Powermongers who have never worn a uniform – like the president – often admire the armed forces based on a false perception that the military inculcates blind, unquestioning “loyalty.” If you demand subservience (under the false pretense of loyalty), it makes sense you would turn to an organization you believe breeds amoral automatons. If you want a dog, you go to a dog breeder.

The problem with what I believe is Trump’s likely motivation – and it’s truly a problem for both Trump and Kelly – is the military doesn’t breed dogs. Kelly cut his teeth in and rose to the highest levels of a military in which members at all levels are trained, ad nauseam, that loyalty does not obviate our responsibility to ethics, integrity, and the rule of law. To be sure, there are outliers and some who fall short of the standard. But the standard in the military is not subservience – it is true loyalty, bound unwaveringly to the code of conduct, integrity, and law.

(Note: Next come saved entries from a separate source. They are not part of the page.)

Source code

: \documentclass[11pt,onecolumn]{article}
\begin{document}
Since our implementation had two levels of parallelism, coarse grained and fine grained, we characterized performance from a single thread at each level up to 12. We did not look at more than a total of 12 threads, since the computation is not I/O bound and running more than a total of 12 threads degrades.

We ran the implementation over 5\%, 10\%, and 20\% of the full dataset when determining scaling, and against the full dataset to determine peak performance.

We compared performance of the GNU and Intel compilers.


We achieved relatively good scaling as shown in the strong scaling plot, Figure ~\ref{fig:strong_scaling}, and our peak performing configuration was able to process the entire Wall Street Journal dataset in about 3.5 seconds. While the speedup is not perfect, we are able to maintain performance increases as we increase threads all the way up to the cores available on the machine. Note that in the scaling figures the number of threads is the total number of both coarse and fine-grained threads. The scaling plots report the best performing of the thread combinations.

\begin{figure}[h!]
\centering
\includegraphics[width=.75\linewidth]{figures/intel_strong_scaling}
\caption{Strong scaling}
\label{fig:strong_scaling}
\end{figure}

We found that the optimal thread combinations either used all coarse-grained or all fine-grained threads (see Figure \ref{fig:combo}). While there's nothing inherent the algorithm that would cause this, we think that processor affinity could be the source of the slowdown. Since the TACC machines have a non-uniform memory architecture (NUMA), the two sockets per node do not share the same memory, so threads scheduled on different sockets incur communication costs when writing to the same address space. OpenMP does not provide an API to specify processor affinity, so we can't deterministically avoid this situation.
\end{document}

I can’t presume to know what’s going on in the president’s mind. But, it is very evident through his actions and words that what he seeks is not loyalty, and loyal subordinates. Trump wants subservience, and willing accomplices. And if that is what he’s shopping for in appointing John Kelly, I think the president will very soon find himself disappointed, yet again, by someone being “disloyal.”

If Kelly is a man of any integrity, as everyone I know who’s served under him believes him to be, then it will not take long for the president’s misunderstanding of loyalty and discipline to unravel their relationship. Kelly, I believe, is loyal – in the finest, and truest sense of the word. But he is no dog. And that just won’t do in the house of Trump.

3 thoughts on “Loyalty in the House of Trump

  1. James R. Neal I admire your writing skills,
    however, I feel the need to disagree on two points. First, just because you fulfill the basic needs of a canine, if you are evil and mistreat that doggie, he WILL eventually run away.
    Second, any boss I have ever worked for, gained my loyalty. I would not speak Ill of him behind his back. I noticed that some other employees did, but I would never chime in. I had enough respect for the person who gave me a job and in my book, genuine loyalty is key.
    As for MY take on our President, I have nothing but the deepest appreciation for the way he is trying to end corruption and getting rid of those who mean us harm.
    A person only needs to see how his wife and children “look” at the Man. To me, that tells it ALL. He only wants to do what is best for the Country he loves!